**Aim of the exercise:**
The response should contain every record, reproduced exactly.

START Exercise input

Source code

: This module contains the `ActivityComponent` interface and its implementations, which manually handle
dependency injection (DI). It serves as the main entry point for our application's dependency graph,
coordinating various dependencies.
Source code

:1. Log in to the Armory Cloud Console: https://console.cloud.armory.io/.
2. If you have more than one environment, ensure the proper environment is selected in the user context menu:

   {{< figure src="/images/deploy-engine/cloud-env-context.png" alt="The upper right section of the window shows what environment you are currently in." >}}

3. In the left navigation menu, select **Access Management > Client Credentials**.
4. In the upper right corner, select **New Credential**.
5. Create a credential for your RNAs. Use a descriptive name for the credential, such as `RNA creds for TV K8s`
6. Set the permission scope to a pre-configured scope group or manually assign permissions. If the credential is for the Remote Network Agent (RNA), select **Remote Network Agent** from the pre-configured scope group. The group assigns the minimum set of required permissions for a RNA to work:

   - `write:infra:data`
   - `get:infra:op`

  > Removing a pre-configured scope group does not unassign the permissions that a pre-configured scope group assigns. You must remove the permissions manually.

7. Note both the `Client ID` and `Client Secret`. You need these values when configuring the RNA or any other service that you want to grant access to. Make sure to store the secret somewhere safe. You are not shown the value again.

END Exercise input

**Reply to the exercise:**
Source code

: This module contains the `ActivityComponent` interface and its implementations, which manually handle
dependency injection (DI). It serves as the main entry point for our application's dependency graph,
coordinating various dependencies.
Source code

:1. Log in to the Armory Cloud Console: https://console.cloud.armory.io/.
2. If you have more than one environment, ensure the proper environment is selected in the user context menu:

   {{< figure src="/images/deploy-engine/cloud-env-context.png" alt="The upper right section of the window shows what environment you are currently in." >}}

3. In the left navigation menu, select **Access Management > Client Credentials**.
4. In the upper right corner, select **New Credential**.
5. Create a credential for your RNAs. Use a descriptive name for the credential, such as `RNA creds for TV K8s`
6. Set the permission scope to a pre-configured scope group or manually assign permissions. If the credential is for the Remote Network Agent (RNA), select **Remote Network Agent** from the pre-configured scope group. The group assigns the minimum set of required permissions for a RNA to work:

   - `write:infra:data`
   - `get:infra:op`

  > Removing a pre-configured scope group does not unassign the permissions that a pre-configured scope group assigns. You must remove the permissions manually.

7. Note both the `Client ID` and `Client Secret`. You need these values when configuring the RNA or any other service that you want to grant access to. Make sure to store the secret somewhere safe. You are not shown the value again.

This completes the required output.